The hiring process can be tricky. And many managers live in fear of "buyer's remorse."
It is not uncommon to end the interview process for an open position with dozens of qualified candidates, each one with the prerequisite education and experience for the job. So how does a manager differentiate between all these seemingly ready and able individuals? What are some intangibles to keep in mind before pulling the trigger and making the hire?

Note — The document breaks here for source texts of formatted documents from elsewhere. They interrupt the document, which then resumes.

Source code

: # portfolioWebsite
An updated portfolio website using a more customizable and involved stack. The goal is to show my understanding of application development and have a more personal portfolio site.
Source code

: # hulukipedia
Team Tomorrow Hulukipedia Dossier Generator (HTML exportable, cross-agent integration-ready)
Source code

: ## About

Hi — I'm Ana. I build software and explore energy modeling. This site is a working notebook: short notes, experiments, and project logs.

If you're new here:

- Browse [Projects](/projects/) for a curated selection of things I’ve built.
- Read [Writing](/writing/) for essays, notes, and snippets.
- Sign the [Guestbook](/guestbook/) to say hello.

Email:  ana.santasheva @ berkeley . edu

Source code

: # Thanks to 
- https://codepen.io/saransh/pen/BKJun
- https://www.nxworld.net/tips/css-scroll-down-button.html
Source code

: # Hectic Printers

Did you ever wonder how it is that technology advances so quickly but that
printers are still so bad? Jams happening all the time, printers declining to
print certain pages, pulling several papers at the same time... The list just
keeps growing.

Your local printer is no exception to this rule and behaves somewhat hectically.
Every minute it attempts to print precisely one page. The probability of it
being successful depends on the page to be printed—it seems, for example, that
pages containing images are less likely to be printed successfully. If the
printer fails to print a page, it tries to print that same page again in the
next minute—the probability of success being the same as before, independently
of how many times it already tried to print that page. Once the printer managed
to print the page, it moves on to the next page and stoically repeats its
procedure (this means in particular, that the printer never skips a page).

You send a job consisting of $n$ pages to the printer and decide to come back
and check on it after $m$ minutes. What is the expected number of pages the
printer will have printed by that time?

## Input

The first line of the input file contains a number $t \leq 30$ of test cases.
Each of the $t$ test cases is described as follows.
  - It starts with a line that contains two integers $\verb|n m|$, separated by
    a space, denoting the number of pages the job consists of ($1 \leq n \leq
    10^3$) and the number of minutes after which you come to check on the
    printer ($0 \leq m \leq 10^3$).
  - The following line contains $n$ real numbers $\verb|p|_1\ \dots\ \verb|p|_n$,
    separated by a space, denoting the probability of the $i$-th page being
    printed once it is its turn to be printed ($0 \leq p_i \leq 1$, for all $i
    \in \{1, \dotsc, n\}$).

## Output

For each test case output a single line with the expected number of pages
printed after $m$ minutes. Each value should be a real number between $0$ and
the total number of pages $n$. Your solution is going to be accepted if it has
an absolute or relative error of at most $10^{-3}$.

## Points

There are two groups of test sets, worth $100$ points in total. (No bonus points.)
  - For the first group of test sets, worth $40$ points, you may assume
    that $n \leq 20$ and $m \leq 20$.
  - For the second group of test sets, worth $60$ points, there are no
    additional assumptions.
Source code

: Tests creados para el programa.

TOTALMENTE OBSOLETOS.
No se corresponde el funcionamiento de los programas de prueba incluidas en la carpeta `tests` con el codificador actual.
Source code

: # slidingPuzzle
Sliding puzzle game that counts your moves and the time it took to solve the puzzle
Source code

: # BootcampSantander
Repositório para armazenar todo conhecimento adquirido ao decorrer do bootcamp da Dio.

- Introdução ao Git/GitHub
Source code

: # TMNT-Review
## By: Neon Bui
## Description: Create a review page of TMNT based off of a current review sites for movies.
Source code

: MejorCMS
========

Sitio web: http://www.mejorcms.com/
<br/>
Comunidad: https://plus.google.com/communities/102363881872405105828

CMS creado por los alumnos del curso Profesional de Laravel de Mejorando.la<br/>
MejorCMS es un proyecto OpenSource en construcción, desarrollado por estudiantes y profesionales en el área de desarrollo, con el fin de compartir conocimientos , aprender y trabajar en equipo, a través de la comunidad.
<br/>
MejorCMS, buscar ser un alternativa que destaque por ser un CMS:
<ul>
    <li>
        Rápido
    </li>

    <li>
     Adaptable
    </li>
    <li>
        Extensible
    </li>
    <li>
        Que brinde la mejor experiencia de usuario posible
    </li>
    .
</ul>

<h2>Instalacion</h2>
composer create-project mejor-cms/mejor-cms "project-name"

A Culture of Health: Who Will Lead?
In a 2014 Free Enterprise (published by the U.S. Chamber of Commerce) article, the editorial staff highlights the importance of incentivizing wellness programs, but goes on to add that "mixed messages can also have an impact. For example, a company can spend a lot of time talking about healthy behavior, but the effect will be blunted if leadership shows no interest in the initiatives or if vending machines are still full of junk food." As someone who designs and oversees employee wellness programs for a living, I believe this statement makes an excellent point. And please do not think of leadership at a company as only The Boss. Your CEO, general manager, or founding partner can be a fitness enthusiast who hardly ever misses the noon yoga class, but if no one in middle management is buying in, it still won't make much of a difference, if any. Imagine one's direct supervisor in a typical office setting, slouching over his desk (where he has been seated for hours), confidently winking and gesturing with glazed donut in hand while boasting, "Yeah, The Boss is a big fitness nut but don't worry: Everybody knows you can't make people workout."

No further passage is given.